== Aim of the exercise ==
When you return the data, keep every line exactly as it is and leave out the pictures.

== Extracted entries ==
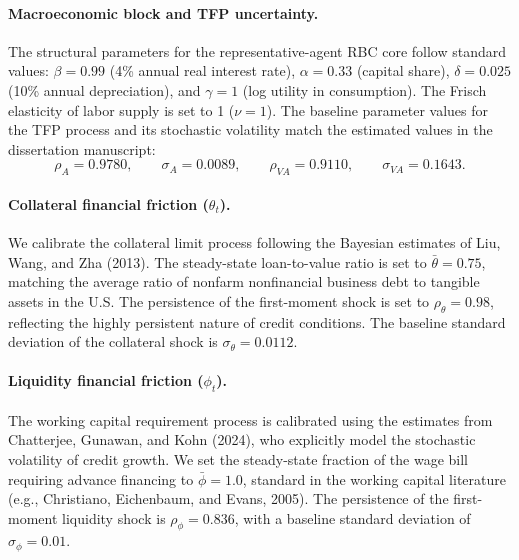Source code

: \paragraph{Macroeconomic block and TFP uncertainty.}
The structural parameters for the representative-agent RBC core follow standard
values: \(\beta = 0.99\) (4\% annual real interest rate), \(\alpha = 0.33\) (capital
share), \(\delta = 0.025\) (10\% annual depreciation), and \(\gamma = 1\) (log
utility in consumption). The Frisch elasticity of labor supply is set to 1
(\(\nu = 1\)). The baseline parameter values for the TFP process and its stochastic
volatility match the estimated values in the dissertation manuscript:
\[
    \rho_A=0.9780,\qquad
    \sigma_A=0.0089,\qquad
    \rho_{VA}=0.9110,\qquad
    \sigma_{VA}=0.1643.
\]

\paragraph{Collateral financial friction (\(\theta_t\)).}
We calibrate the collateral limit process following the Bayesian estimates of
Liu, Wang, and Zha (2013). The steady-state loan-to-value ratio is set to
\(\bar{\theta} = 0.75\), matching the average ratio of nonfarm nonfinancial
business debt to tangible assets in the U.S. The persistence of the first-moment
shock is set to \(\rho_\theta = 0.98\), reflecting the highly persistent nature
of credit conditions. The baseline standard deviation of the collateral shock
is \(\sigma_\theta = 0.0112\).

\paragraph{Liquidity financial friction (\(\phi_t\)).}
The working capital requirement process is calibrated using the estimates from
Chatterjee, Gunawan, and Kohn (2024), who explicitly model the stochastic
volatility of credit growth. We set the steady-state fraction of the wage bill
requiring advance financing to \(\bar{\phi} = 1.0\), standard in the working
capital literature (e.g., Christiano, Eichenbaum, and Evans, 2005). The persistence
of the first-moment liquidity shock is \(\rho_\phi = 0.836\), with a baseline
standard deviation of \(\sigma_\phi = 0.01\).

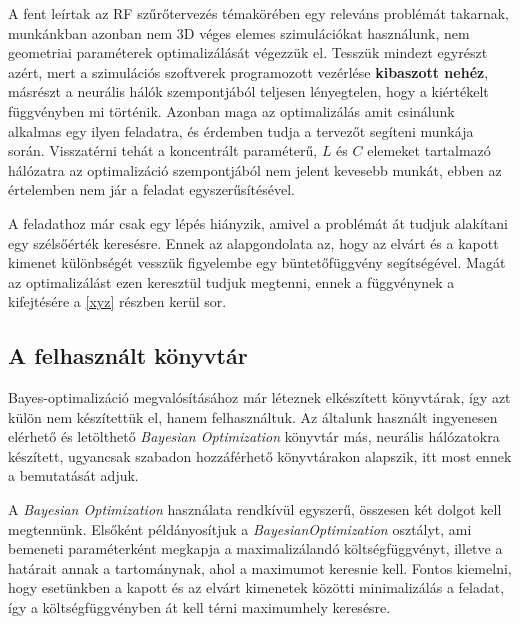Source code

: 		A fent leírtak az RF szűrőtervezés témakörében egy releváns problémát takarnak, munkánkban azonban nem 3D véges elemes szimulációkat használunk, nem geometriai paraméterek optimalizálását végezzük el. Tesszük mindezt egyrészt azért, mert a szimulációs szoftverek programozott vezérlése \textbf{kibaszott nehéz}, másrészt a neurális hálók szempontjából teljesen lényegtelen, hogy a kiértékelt függvényben mi történik. Azonban maga az optimalizálás amit csinálunk alkalmas egy ilyen feladatra, és érdemben tudja a tervezőt segíteni munkája során. Visszatérni tehát a koncentrált paraméterű, $L$ és $C$ elemeket tartalmazó hálózatra az optimalizáció szempontjából nem jelent kevesebb munkát, ebben az értelemben nem jár a feladat egyszerűsítésével.
		
		A feladathoz már csak egy lépés hiányzik, amivel a problémát át tudjuk alakítani egy szélsőérték keresésre. Ennek az alapgondolata az, hogy az elvárt és a kapott kimenet különbségét vesszük figyelembe egy büntetőfüggvény segítségével. Magát az optimalizálást ezen keresztül tudjuk megtenni, ennek a függvénynek a kifejtésére a \ref{xyz} részben kerül sor.
		
	\subsection{A felhasznált könyvtár}
	
		Bayes-optimalizáció megvalósításához már léteznek elkészített könyvtárak, így azt külön nem készítettük el, hanem felhasználtuk. Az általunk használt ingyenesen elérhető és letölthető \textit{Bayesian Optimization} könyvtár más, neurális hálózatokra készített, ugyancsak szabadon hozzáférhető könyvtárakon alapszik, itt most ennek a bemutatását adjuk.
		
		A \textit{Bayesian Optimization} használata rendkívül egyszerű, összesen két dolgot kell megtennünk. Elsőként példányosítjuk a \textit{BayesianOptimization} osztályt, ami bemeneti paraméterként megkapja a maximalizálandó költségfüggvényt, illetve a határait annak a tartománynak, ahol a maximumot keresnie kell. Fontos kiemelni, hogy esetünkben a kapott és az elvárt kimenetek közötti minimalizálás a feladat, így a költségfüggvényben át kell térni maximumhely keresésre. 
		
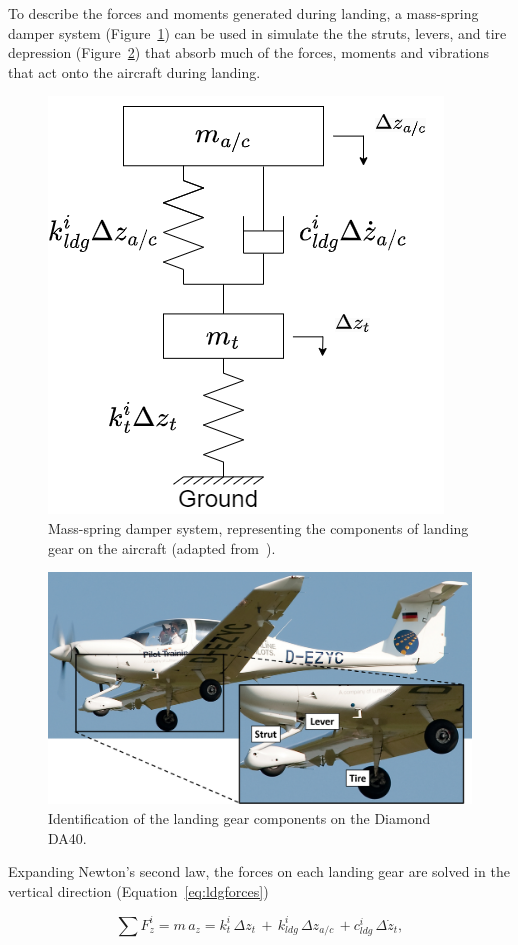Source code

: \documentclass[12pt]{report}
\begin{document}
To describe the forces and moments generated during landing, a mass-spring damper system (Figure~\ref{fig:ldgfbd}) can be used in simulate the the struts, levers, and tire depression (Figure~\ref{fig:ldg}) that absorb much of the forces, moments and vibrations that act onto the aircraft during landing.

\begin{figure}[!ht]\label{fig:ldgfbd}
  \centering
  \includegraphics[width=.4\linewidth]{Figures/ldgfbd.drawio.png}
  \caption{Mass-spring damper system, representing the components of landing gear on the aircraft (adapted from~\cite{xingStrengthAnalysisDiagonal2012}).}
\end{figure}

\begin{figure}[!ht]\label{fig:ldg}
  \centering
  \includegraphics[width=.75\linewidth]{Figures/LandingGear.png}
  \caption{Identification of the landing gear components on the Diamond DA40.}
\end{figure}

Expanding Newton's second law, the forces on each landing gear are solved in the vertical direction (Equation~\ref{eq:ldgforces})

\begin{equation}
  \sum F^i_z = m\,a_z = k^i_t\, \Delta z_t\, + \, k^i_{ldg}\, \Delta z_{a/c}\, + c^i_{ldg}\, \Delta \dot{z}_t,
  \label{eq:ldgforces}
\end{equation}
\end{document}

== Task output ==
Source code

: \paragraph{Macroeconomic block and TFP uncertainty.}
The structural parameters for the representative-agent RBC core follow standard
values: \(\beta = 0.99\) (4\% annual real interest rate), \(\alpha = 0.33\) (capital
share), \(\delta = 0.025\) (10\% annual depreciation), and \(\gamma = 1\) (log
utility in consumption). The Frisch elasticity of labor supply is set to 1
(\(\nu = 1\)). The baseline parameter values for the TFP process and its stochastic
volatility match the estimated values in the dissertation manuscript:
\[
    \rho_A=0.9780,\qquad
    \sigma_A=0.0089,\qquad
    \rho_{VA}=0.9110,\qquad
    \sigma_{VA}=0.1643.
\]

\paragraph{Collateral financial friction (\(\theta_t\)).}
We calibrate the collateral limit process following the Bayesian estimates of
Liu, Wang, and Zha (2013). The steady-state loan-to-value ratio is set to
\(\bar{\theta} = 0.75\), matching the average ratio of nonfarm nonfinancial
business debt to tangible assets in the U.S. The persistence of the first-moment
shock is set to \(\rho_\theta = 0.98\), reflecting the highly persistent nature
of credit conditions. The baseline standard deviation of the collateral shock
is \(\sigma_\theta = 0.0112\).

\paragraph{Liquidity financial friction (\(\phi_t\)).}
The working capital requirement process is calibrated using the estimates from
Chatterjee, Gunawan, and Kohn (2024), who explicitly model the stochastic
volatility of credit growth. We set the steady-state fraction of the wage bill
requiring advance financing to \(\bar{\phi} = 1.0\), standard in the working
capital literature (e.g., Christiano, Eichenbaum, and Evans, 2005). The persistence
of the first-moment liquidity shock is \(\rho_\phi = 0.836\), with a baseline
standard deviation of \(\sigma_\phi = 0.01\).

Source code

: 		A fent leírtak az RF szűrőtervezés témakörében egy releváns problémát takarnak, munkánkban azonban nem 3D véges elemes szimulációkat használunk, nem geometriai paraméterek optimalizálását végezzük el. Tesszük mindezt egyrészt azért, mert a szimulációs szoftverek programozott vezérlése \textbf{kibaszott nehéz}, másrészt a neurális hálók szempontjából teljesen lényegtelen, hogy a kiértékelt függvényben mi történik. Azonban maga az optimalizálás amit csinálunk alkalmas egy ilyen feladatra, és érdemben tudja a tervezőt segíteni munkája során. Visszatérni tehát a koncentrált paraméterű, $L$ és $C$ elemeket tartalmazó hálózatra az optimalizáció szempontjából nem jelent kevesebb munkát, ebben az értelemben nem jár a feladat egyszerűsítésével.
		
		A feladathoz már csak egy lépés hiányzik, amivel a problémát át tudjuk alakítani egy szélsőérték keresésre. Ennek az alapgondolata az, hogy az elvárt és a kapott kimenet különbségét vesszük figyelembe egy büntetőfüggvény segítségével. Magát az optimalizálást ezen keresztül tudjuk megtenni, ennek a függvénynek a kifejtésére a \ref{xyz} részben kerül sor.
		
	\subsection{A felhasznált könyvtár}
	
		Bayes-optimalizáció megvalósításához már léteznek elkészített könyvtárak, így azt külön nem készítettük el, hanem felhasználtuk. Az általunk használt ingyenesen elérhető és letölthető \textit{Bayesian Optimization} könyvtár más, neurális hálózatokra készített, ugyancsak szabadon hozzáférhető könyvtárakon alapszik, itt most ennek a bemutatását adjuk.
		
		A \textit{Bayesian Optimization} használata rendkívül egyszerű, összesen két dolgot kell megtennünk. Elsőként példányosítjuk a \textit{BayesianOptimization} osztályt, ami bemeneti paraméterként megkapja a maximalizálandó költségfüggvényt, illetve a határait annak a tartománynak, ahol a maximumot keresnie kell. Fontos kiemelni, hogy esetünkben a kapott és az elvárt kimenetek közötti minimalizálás a feladat, így a költségfüggvényben át kell térni maximumhely keresésre. 
		
Source code

: \documentclass[12pt]{report}
\begin{document}
To describe the forces and moments generated during landing, a mass-spring damper system (Figure~\ref{fig:ldgfbd}) can be used in simulate the the struts, levers, and tire depression (Figure~\ref{fig:ldg}) that absorb much of the forces, moments and vibrations that act onto the aircraft during landing.

\begin{figure}[!ht]\label{fig:ldgfbd}
  \centering
  \includegraphics[width=.4\linewidth]{Figures/ldgfbd.drawio.png}
  \caption{Mass-spring damper system, representing the components of landing gear on the aircraft (adapted from~\cite{xingStrengthAnalysisDiagonal2012}).}
\end{figure}

\begin{figure}[!ht]\label{fig:ldg}
  \centering
  \includegraphics[width=.75\linewidth]{Figures/LandingGear.png}
  \caption{Identification of the landing gear components on the Diamond DA40.}
\end{figure}

Expanding Newton's second law, the forces on each landing gear are solved in the vertical direction (Equation~\ref{eq:ldgforces})

\begin{equation}
  \sum F^i_z = m\,a_z = k^i_t\, \Delta z_t\, + \, k^i_{ldg}\, \Delta z_{a/c}\, + c^i_{ldg}\, \Delta \dot{z}_t,
  \label{eq:ldgforces}
\end{equation}
\end{document}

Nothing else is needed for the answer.